§ **Given data**:

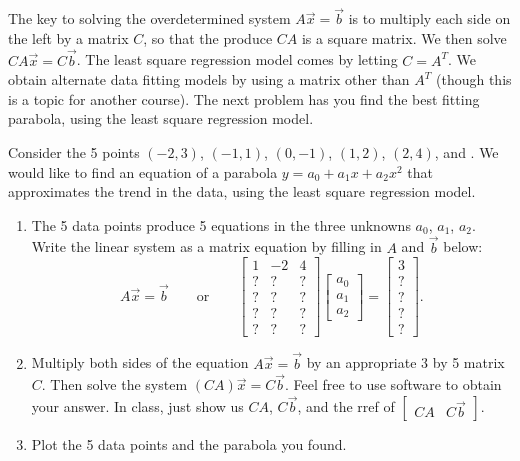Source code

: The key to solving the overdetermined system $A\vec x=\vec b$ is to multiply each side on the left by a matrix $C$, so that the produce $CA$ is a square matrix. We then solve $CA\vec x = C\vec b$. The least square regression model comes by letting $C=A^T$.  We obtain alternate data fitting models by using a matrix other than $A^T$ (though this is a topic for another course).  The next problem has you find the best fitting parabola, using the least square regression model.
\begin{problem}
 Consider the 5 points $(-2,3)$, $(-1,1)$, $(0,-1)$, $(1,2)$, $(2,4)$, and . We would like to find an equation of a parabola $y = a_0 +a_1 x+ a_2x^2$ that approximates the trend in the data, using the least square regression model.  
\begin{enumerate}
 \item The 5 data points produce 5 equations in the three unknowns $a_0$, $a_1$, $a_2$. Write the linear system as a matrix equation by filling in $A$ and $\vec b$ below:
 $$A\vec x=\vec b\quad\quad\text{or}\quad \quad\begin{bmatrix}1&-2&4\\ ? &?&? \\ ?&?&?\\ ?&?&?\\ ?&?&? \end{bmatrix}\begin{bmatrix}a_0\\a_1\\a_2\end{bmatrix}=\begin{bmatrix}3\\ ? \\ ? \\ ? \\ ? \end{bmatrix}.$$
 \item Multiply both sides of the equation $A\vec x = \vec b$ by an appropriate 3 by 5 matrix $C$. Then solve the system $(C A)\vec x = C \vec b$. Feel free to use software to obtain your answer.  In class, just show us $CA$, $C\vec b$, and the rref of $\begin{bmatrix}CA&C\vec b\end{bmatrix}$.
 \item Plot the 5 data points and the parabola you found.
\end{enumerate}

\end{problem}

§ **Goal of the exercise**:
The response must contain exactly the lines from the one with "Multiply both sides" through the last line of the material above, both ends included, and no others.

§ **Response area**:
 \item Multiply both sides of the equation $A\vec x = \vec b$ by an appropriate 3 by 5 matrix $C$. Then solve the system $(C A)\vec x = C \vec b$. Feel free to use software to obtain your answer.  In class, just show us $CA$, $C\vec b$, and the rref of $\begin{bmatrix}CA&C\vec b\end{bmatrix}$.
 \item Plot the 5 data points and the parabola you found.
\end{enumerate}

\end{problem}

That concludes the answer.